Ebû Hanife'nin ilmî hizmetlerini yanlış anlayanlar yahut da siyasi temayülünü ters
yorumlayanlar, aleyhinde kampanya sürdürüyordu. Bu aleyhtarlıklardan' ibretli misâller
görüyoruz, tarih sayfalarında. Birini, İsâm bin Yûsuf şöyle anlatıyor:
"Mescidin bir köşesinde ayağa kalkan bir adam, Ebû Hanife'nin aleyhinde söylenmeye
başladı. Fakat Ebû Hanîfe hiç onunla meşgul olmadı, çıkıp evine doğru yürüdü. Adam da
onu takip etti. Ne adam söylenmesini bıraktı, ne de Ebû Hanife geriye dönüp de ona
cevap verdi. Böylece kapıya kadar gittiler. Burada Ebû Hanife, adama döndü ve şöyle
dedi:
- Burası benim evim, eğer daha söyleyecek şeyin varsa bekleyeyim, söyle. içinde seni
rahatsız eden bir şey kalmasın. Şayet söyleyecek birşeyin kalmamışsa müsaade buyur da
evime gireyim artık...
Bunun üzerine adamın dili tutuldu.

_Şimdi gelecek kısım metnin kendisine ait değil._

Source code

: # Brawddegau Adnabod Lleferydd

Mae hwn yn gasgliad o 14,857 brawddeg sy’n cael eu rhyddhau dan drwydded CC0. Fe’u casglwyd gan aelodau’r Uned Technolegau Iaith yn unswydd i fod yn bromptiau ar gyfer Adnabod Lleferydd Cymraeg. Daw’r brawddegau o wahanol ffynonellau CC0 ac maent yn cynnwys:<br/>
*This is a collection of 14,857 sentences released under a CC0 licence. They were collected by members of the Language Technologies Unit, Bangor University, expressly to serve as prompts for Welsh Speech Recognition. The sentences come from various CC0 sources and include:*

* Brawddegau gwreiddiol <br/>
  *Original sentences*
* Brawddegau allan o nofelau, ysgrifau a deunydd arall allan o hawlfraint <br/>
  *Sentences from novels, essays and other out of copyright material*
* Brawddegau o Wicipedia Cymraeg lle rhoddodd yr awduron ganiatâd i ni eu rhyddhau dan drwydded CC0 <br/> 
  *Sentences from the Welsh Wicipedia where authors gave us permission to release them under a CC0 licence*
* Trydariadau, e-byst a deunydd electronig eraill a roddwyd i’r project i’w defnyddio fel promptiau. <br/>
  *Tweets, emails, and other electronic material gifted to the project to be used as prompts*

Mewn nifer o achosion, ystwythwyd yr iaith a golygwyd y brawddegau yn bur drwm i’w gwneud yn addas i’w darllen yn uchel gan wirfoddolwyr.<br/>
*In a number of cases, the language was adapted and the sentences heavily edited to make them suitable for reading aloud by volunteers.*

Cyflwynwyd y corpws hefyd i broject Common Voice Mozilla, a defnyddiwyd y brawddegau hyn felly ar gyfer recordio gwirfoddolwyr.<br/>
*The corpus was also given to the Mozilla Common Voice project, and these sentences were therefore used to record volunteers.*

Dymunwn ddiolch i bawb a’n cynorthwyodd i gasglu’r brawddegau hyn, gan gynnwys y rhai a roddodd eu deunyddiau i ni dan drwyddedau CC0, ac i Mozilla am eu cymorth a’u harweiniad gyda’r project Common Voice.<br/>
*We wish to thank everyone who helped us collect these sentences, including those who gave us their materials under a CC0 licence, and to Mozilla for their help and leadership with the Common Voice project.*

Söyleyecek bir söz bulamadı, sû-i zandan da
vazgeçti.
Ebû Hanife ticaretle meşgul olurdu. Maddi ihtiyaçlarını din ilmi ile değil, ayrı bir
meslek olan alışverişle temin ederdi. hattâ dini, maddi menfaatından o kadar uzak
tutardı ki, satış esnasında dini bir meselenin ticarete âlet edildiğini hissederse o
satışı hemen iptal eder. Dini ticaretine âlet etmekten Allah'a sığınırdı. Bir defasında
bir kadın Hazret-i İmam'ın dükkânından pamuklu kumaş istemiş, tezgâhtar da kumaşı
indirirken kadının duyacağı şekilde "Allahümme salli alâ Muhammedin" demişti. Bunu
duyan İmam tezgâhtarın işine son vermiş ve: "Kumaş satarken Resûlüllah'ın mukaddes
ismini söyleyip ticaretine âlet eder duruma düşmekten Allah'a sığınırım" demişti.
Vefatından sonra hayatta kalan tek oğlu Hammad, çocukken gittiği Kur'an hocasından
ilk sûreyi ezberlediğinde, bunun sevincini gönlünün ta derinliğinde duyan Hazret-i
İmam. oğluna "beşyüz dirhem" vererek hocasına vermesini tembihlemiştir. Hocasının: "Ben
ne hizmet yaptım ki, bu kadar çok para yollamış? diyerek parayı geri çevirmesi üzerine
Hazreti İmanı, şöyle cevap göndermiştir:
"Muhterem hocanız bunu alsın. Bu kadarla iktifa edişim, daha çoğuna sahip
olamayışımdandır. Eğer daha fazla bulunsaydı onu da verirdim. Kur'an'ın şânına lâyık
olan bu değil daha fazlasıdır. Bu parayı çok bulmak. öğretilen sûreyi bundan küçük
görmektir..."
Yolda giderken karşıdan gelen bir adamın öteki tarafa geçtiğini görünce sordu:
- Neden o tarafa geçtin, beni görünce?
Adam utanarak cevap verdi:
- Size olan borcumu hâlâ ödeyemedim de. karşı karşıya gelmekten utandığım için bu
tarafa geçtim.
Ebû Hanife üzüldü ve şöyle karşılık verdi:
- Ben o borcunu şu andan itibaren vermiş kabul ettim. Beni görünce üzülme. Beni her
gördüğünde seni rahatsız ettiğim için de, beni helâl et...
Bir müddet fetva vermekten menedilen İmam'a, oğlu Hammad bir sual sormuş, cevap
alamayınca da. "Sanki halife bize mi bakıyor?" demiş, İmam buna karşı, "Oğlum, ben söz
verdim, yalan söyleyemem" diye cevap vermiştir.